Illusions died or lingered on in different ways for different people. A couple of years earlier, in a letter to Jacques-Laurent Bost, Simone de Beauvoir had pronounced it ‘less and less likely’ that Hitler could want a war. Now she took the news that the summer examinations of 1940 had been cancelled to be ‘definitive and without hope’. St Exupéry’s friend Léon Werth was heartened by ‘a jet of water from a hosepipe’ at the margins of the Champs Elysées, where he was strolling on the eve of defeat. ‘If the situation was serious,’ he reasoned, ‘they wouldn’t bother to water the grass.’
Yet a series of shocks made it harder for Parisians to hide from their anxieties. One was the influx of refugees from Holland and Belgium in the second week of May. They were mustered at various points in the city and then resettled wherever circumstance, official edict and the efficiency of the French railways contrived to take them – the government of the day included a director of refugee services and, after four years of not-so-national socialism, the trains continued to run on time. There were perhaps two million incomers, and of those it’s uncertain how many went to or through Paris. Large numbers who did were sent off to relative safety from the railway stations before the permanent way was overwhelmed the following month. For others ‘dispersal’ was more informal. They were welcomed at the outset, but as the German front advanced, the suspicion that all the Dutch and Belgians in the country were spies quickly gained ground. In the meantime they were joined by many thousands of displaced French heading down into central and southern France.

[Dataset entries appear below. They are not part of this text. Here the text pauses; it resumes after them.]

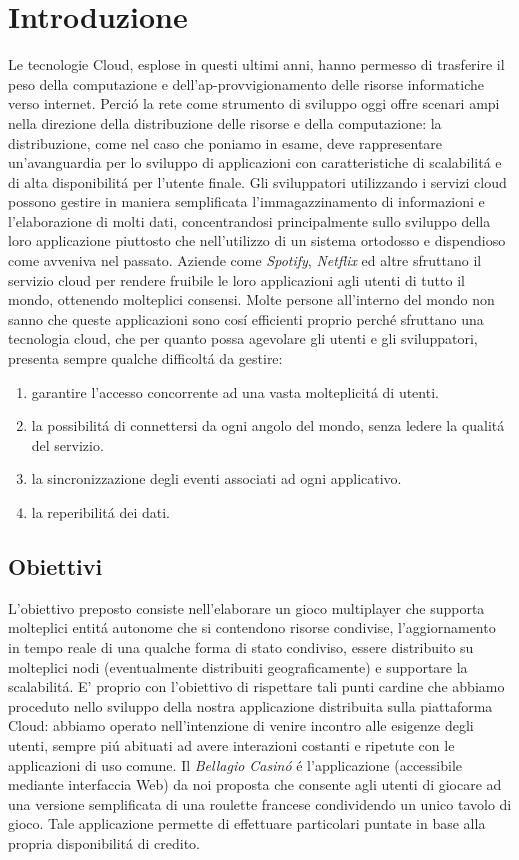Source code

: \documentclass{sig-alternate-05-2015}
\begin{document}
\section{Introduzione}


Le tecnologie Cloud, esplose in questi ultimi anni, hanno permesso di trasferire il peso della computazione e dell'ap-provvigionamento delle risorse informatiche verso internet. Perci\'o la rete come strumento di sviluppo oggi offre scenari ampi nella direzione della distribuzione delle risorse e della computazione: la distribuzione, come nel caso che poniamo in esame, deve rappresentare un'avanguardia per lo sviluppo di applicazioni con caratteristiche di scalabilit\'a e di alta disponibilit\'a per l'utente finale. 
Gli sviluppatori utilizzando i servizi cloud possono gestire in maniera semplificata l'immagazzinamento di informazioni e l'elaborazione di molti dati, concentrandosi principalmente sullo sviluppo della loro applicazione piuttosto che nell'utilizzo di un sistema ortodosso e dispendioso come avveniva nel passato.
Aziende come \textit{Spotify}, \textit{Netflix} ed altre sfruttano il servizio cloud per rendere fruibile le loro applicazioni agli utenti di tutto il mondo, ottenendo molteplici consensi.
Molte persone all'interno del mondo non sanno che queste applicazioni sono cos\'i efficienti proprio perch\'e sfruttano una tecnologia cloud, che per quanto possa agevolare gli utenti e gli sviluppatori, presenta sempre qualche difficolt\'a da gestire:
\begin{enumerate}
\item garantire l'accesso concorrente ad una vasta molteplicit\'a di utenti.
\item la possibilit\'a di connettersi da ogni angolo del mondo, senza ledere la qualit\'a del servizio.
\item la sincronizzazione degli eventi associati ad ogni applicativo.
\item la reperibilit\'a dei dati.
\end{enumerate}

\subsection{Obiettivi}


L'obiettivo preposto consiste nell'elaborare un gioco multiplayer che supporta molteplici entit\'a autonome che si contendono risorse condivise, l'aggiornamento in tempo reale di una qualche forma di stato condiviso, essere distribuito su molteplici nodi (eventualmente distribuiti geograficamente) e supportare la scalabilit\'a.
E' proprio con l'obiettivo di rispettare tali punti cardine che abbiamo proceduto nello sviluppo della nostra applicazione distribuita sulla piattaforma Cloud: abbiamo operato nell'intenzione di venire incontro alle esigenze degli utenti, sempre pi\'u abituati ad avere interazioni costanti e ripetute con le applicazioni di uso comune.
Il \textit{Bellagio Casin\'o} \'e l'applicazione (accessibile mediante interfaccia Web) da noi proposta che consente agli utenti di giocare ad una versione semplificata di una roulette francese condividendo un unico tavolo di gioco.
Tale applicazione permette di effettuare particolari puntate in base alla propria disponibilit\'a di credito.
\end{document}
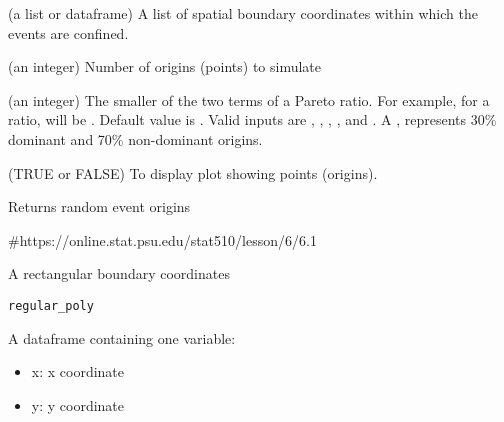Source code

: \documentclass[a4paper]{book}
\begin{document}
\begin{Arguments}
\begin{ldescription}
\item[\code{poly}] (a list or dataframe) A list of spatial boundary
coordinates within which the events are confined.

\item[\code{npoints}] (an integer) Number of origins (points) to simulate

\item[\code{p\_ratio}] (an integer) The smaller of the
two terms of a Pareto ratio. For example, for a 
ratio,  will be . Default value is
. Valid inputs are , ,
, , and . A , represents
30\% dominant and 70\% non-dominant origins.

\item[\code{show.plot}] (TRUE or FALSE) To display plot showing
points (origins).
\end{ldescription}
\end{Arguments}
%
\begin{Value}
Returns random event origins
\end{Value}
%
\begin{References}\relax
\#https://online.stat.psu.edu/stat510/lesson/6/6.1
\end{References}
%
\begin{Description}\relax
A rectangular boundary coordinates
\end{Description}
%
\begin{Usage}
\begin{verbatim}
regular_poly
\end{verbatim}
\end{Usage}
%
\begin{Format}
A dataframe containing one variable:
\begin{itemize}

\item{} x: x coordinate
\item{} y: y coordinate

\end{itemize}

\end{Format}
\end{document}
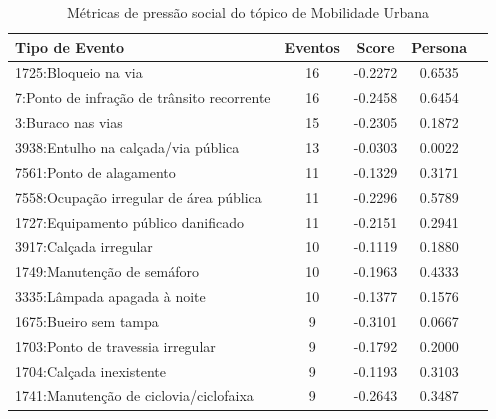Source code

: \begin{table}[htbp]
	\centering
	\caption{Métricas de pressão social do tópico de Mobilidade Urbana}
	\label{tab:eventos_populares_mobility}
	\begin{tabular}{|l|c|c|c|c|}
		\hline
		\textbf{Tipo de Evento}                         & \textbf{Eventos} & \textbf{Score} & \textbf{Persona} \\
		\hline
		1725:Bloqueio na via                            & 16               & -0.2272        & 0.6535           \\
		\hline
		7:Ponto de infração de trânsito recorrente      & 16               & -0.2458        & 0.6454           \\
		\hline
		3:Buraco nas vias                               & 15               & -0.2305        & 0.1872           \\
		\hline
		3938:Entulho na calçada/via pública             & 13               & -0.0303        & 0.0022           \\
		\hline
		7561:Ponto de alagamento                        & 11               & -0.1329        & 0.3171           \\
		\hline
		7558:Ocupação irregular de área pública         & 11               & -0.2296        & 0.5789           \\
		\hline
		1727:Equipamento público danificado             & 11               & -0.2151        & 0.2941           \\
		\hline
		3917:Calçada irregular                          & 10               & -0.1119        & 0.1880           \\
		\hline
		1749:Manutenção de semáforo                     & 10               & -0.1963        & 0.4333           \\
		\hline
		3335:Lâmpada apagada à noite                    & 10               & -0.1377        & 0.1576           \\
		\hline
		1675:Bueiro sem tampa                           & 9                & -0.3101        & 0.0667           \\
		\hline
		1703:Ponto de travessia irregular               & 9                & -0.1792        & 0.2000           \\
		\hline
		1704:Calçada inexistente                        & 9                & -0.1193        & 0.3103           \\
		\hline
		1741:Manutenção de ciclovia/ciclofaixa          & 9                & -0.2643        & 0.3487           \\

\end{tabular}
\end{table}
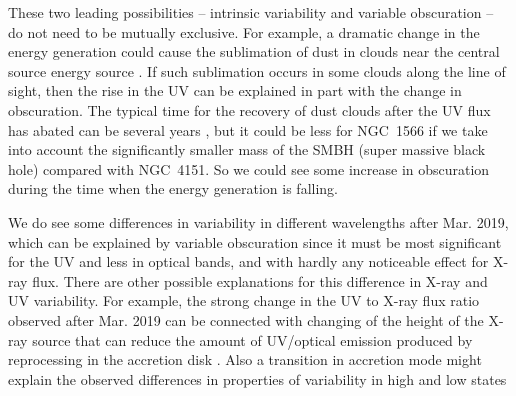 \documentclass[fleqn,usenatbib]{mnras}
\begin{document}
These two leading possibilities -- intrinsic variability and variable obscuration -- do not need to be mutually exclusive. For example, a dramatic change in the energy generation could cause the sublimation of dust in clouds near the central source energy source \citep{Oknyansky2017a, Oknyansky2019a}. If such sublimation occurs in some clouds along the line of sight, then the rise in the UV can be explained in part with the change in obscuration. The typical time for the recovery of dust clouds after the UV flux has abated can be several years \citep{Oknyansky2017a, Oknyansky2019a,  Kishimoto2013}, but it could be less for NGC~1566 if we take into account the significantly smaller mass of the SMBH (super massive black hole) compared with NGC~4151. So we could see some increase in obscuration during the time when the energy generation is falling.  

We do see some differences in variability in different wavelengths after Mar. 2019, which can be explained by variable obscuration since it must be most significant for the UV and less in optical bands, and with hardly any noticeable effect for X-ray flux.  There are other possible explanations for this difference in X-ray and UV variability. For example, the strong change in the UV to X-ray flux  ratio observed after Mar. 2019 can be connected with changing of the height of the X-ray source that can reduce the amount of UV/optical emission produced by reprocessing in the accretion disk \citep[see e.g.,][]{Breedt2009}. Also a transition in accretion mode might explain the observed differences in properties of  variability in  high and low states \citep[see e.g.,][]{Liu2020}
\end{document}
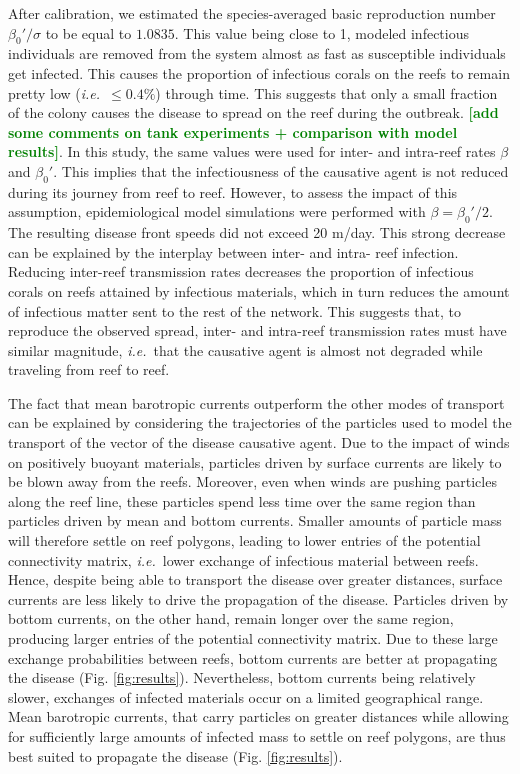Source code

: \documentclass[utf8]{frontiersSCNS}
\newcommand{\ie}{{\it i.e.}\ }
\newcommand{\erinn}[1]{\textbf{\textcolor{green}{#1}}}
\newcommand{\dobby}[1]{\textbf{\color{violet}{#1}}}
\begin{document}
After calibration, we estimated the species-averaged basic reproduction number $\beta_0'/\sigma$ to be equal to $1.0835$. This value being close to 1, modeled infectious individuals are removed from the system almost as fast as susceptible individuals get infected. This causes the proportion of infectious corals on the reefs to remain pretty low (\ie $\leq 0.4\%$) through time. This suggests that only a small fraction of the colony causes the disease to spread on the reef during the outbreak. \erinn{[add some comments on tank experiments + comparison with model results]}. In this study, the same values were used for inter- and intra-reef rates $\beta$ and $\beta_0'$. This implies that the infectiousness of the causative agent is not reduced during its journey from reef to reef. However, to assess the impact of this assumption, epidemiological model simulations were performed with $\beta=\beta_0'/2$. The resulting disease front speeds did not exceed 20 m/day. This strong decrease can be explained by the interplay between inter- and intra- reef infection. Reducing inter-reef transmission rates decreases the proportion of infectious corals on reefs attained by infectious materials, which in turn reduces the amount of infectious matter sent to the rest of the network. This suggests that, to reproduce the observed spread, inter- and intra-reef transmission rates must have similar magnitude, \ie that the causative agent is almost not degraded while traveling from reef to reef. \dobby{Is this consistent with Rhodobacterales and Rhizobiales ?}


The fact that mean barotropic currents outperform the other modes of transport can be explained by considering the trajectories of the particles used to model the transport of the vector of the disease causative agent. Due to the impact of winds on positively buoyant materials, particles driven by surface currents are likely to be blown away from the reefs. Moreover, even when winds are pushing particles along the reef line, these particles spend less time over the same region than particles driven by mean and bottom currents. Smaller amounts of particle mass will therefore settle on reef polygons, leading to lower entries of the potential connectivity matrix, \ie lower exchange of infectious material between reefs. Hence, despite being able to transport the disease over greater distances, surface currents are less likely to drive the propagation of the disease. Particles driven by bottom currents, on the other hand, remain longer over the same region, producing larger entries of the potential connectivity matrix. Due to these large exchange probabilities between reefs, bottom currents are better at propagating the disease (Fig. \ref{fig:results}). Nevertheless, bottom currents being relatively slower, exchanges of infected materials occur on a limited geographical range. Mean barotropic currents, that carry particles on greater distances while allowing for sufficiently large amounts of infected mass to settle on reef polygons, are thus best suited to propagate the disease (Fig. \ref{fig:results}).
\end{document}
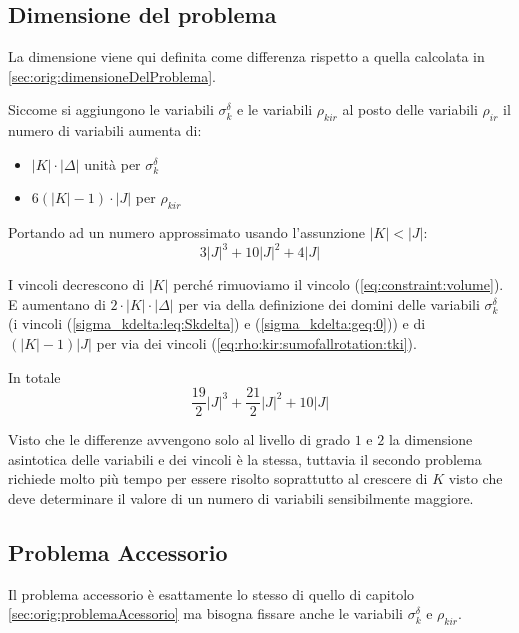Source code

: \subsection{Dimensione del problema}

La dimensione viene qui definita come differenza rispetto a quella calcolata in
\ref{sec:orig:dimensioneDelProblema}.

Siccome si aggiungono le variabili $\sigma_k^\delta$ e le variabili $\rho_{kir}$
al posto delle variabili $\rho_{ir}$ il numero di variabili aumenta di:
\begin{itemize}
	\item $|K|\cdot|\Delta|$ unità per $\sigma_k^\delta$
	
	\item $6(|K|-1)\cdot |J|$ per $\rho_{kir}$
\end{itemize} 

Portando ad un numero approssimato usando l'assunzione $|K| < |J|$:
$$
3|J|^3 + 10|J|^2 + 4|J| 
$$


I vincoli decrescono di $|K|$ perché rimuoviamo il vincolo
(\ref{eq:constraint:volume}). E aumentano di $2 \cdot |K|\cdot|\Delta|$ per via
della definizione dei domini delle variabili $\sigma_k^\delta$ 
(i vincoli (\ref{sigma_kdelta:leq:Skdelta}) e (\ref{sigma_kdelta:geq:0})) e 
di $(|K|-1) |J|$ per via dei vincoli (\ref{eq:rho:kir:sumofallrotation:tki}).

In totale
$$
\frac{19}{2} |J|^3 + \frac{21}{2} |J|^2 + 10|J|
$$


Visto che le differenze avvengono solo al livello di grado $1$ e $2$ la
dimensione asintotica delle variabili e dei vincoli è la stessa, tuttavia il
secondo problema richiede molto più tempo per essere risolto soprattutto al
crescere di $K$ visto che deve determinare il valore di un numero di variabili
sensibilmente maggiore.


\subsection{Problema Accessorio}

Il problema accessorio è esattamente lo stesso di quello di capitolo 
\ref{sec:orig:problemaAcessorio} ma bisogna fissare anche le variabili
$\sigma_k^\delta$ e $\rho_{kir}$.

This rush of fugitives – French, Dutch, Belgian – through a country under attack seemed at first to flatten out the contours of national origin and class, but not on closer inspection. The writer Roland Dorgelès described how in Cahors, a town ‘choked with the volume of people within its walls’, ‘the more privileged were sleeping in their cars’ while most huddled in doorways or curled up on pavements. Pierre Mendès-France, who’d been elected mayor of Louviers five years earlier, remembered the growing numbers of French passing through the Rouen area in imperturbable order of rank.
In the first days we saw the sumptuous and fast American cars go by, driven by uniformed chauffeurs. Their passengers were elegant women clutching their jewellery boxes, their husbands studying maps of the region … Then came the less fancy older cars … whose drivers were members of the middle classes and they were generally accompanied by their families and often needed our help. One or two days later the most incredible bangers passed through … then came the cyclists, mostly young people … Last came the heavy carts belonging to the peasants of the Nord department. They advanced at walking pace loaded up with the sick, children, the elderly, agricultural machinery and furniture … Several of these carts followed one another … they were generally villages undertaking a collective move, with the mayor, the priest, the elderly schoolmaster and the local policeman. It was a colossal uprooting, the avalanche of one entire region onto another.
In Paris, the mood swung decisively on 3 June, with the bombardment of the outlying airports and the west of the city itself. Nearly two hundred civilians were killed; panicked residents were arriving from the suburbs even as the exodus from Paris proper began to build. Then a week later, most of the government abandoned the capital: a deathblow to the stoical insouciance of people who’d remained. The administration on the run was now headed by Paul Reynaud, a maverick conservative whose Churchillian instincts were never likely to prevail. Reynaud declared Paris an open city, but it was of no consequence for the many who’d already left and those who were scrambling out at the last minute.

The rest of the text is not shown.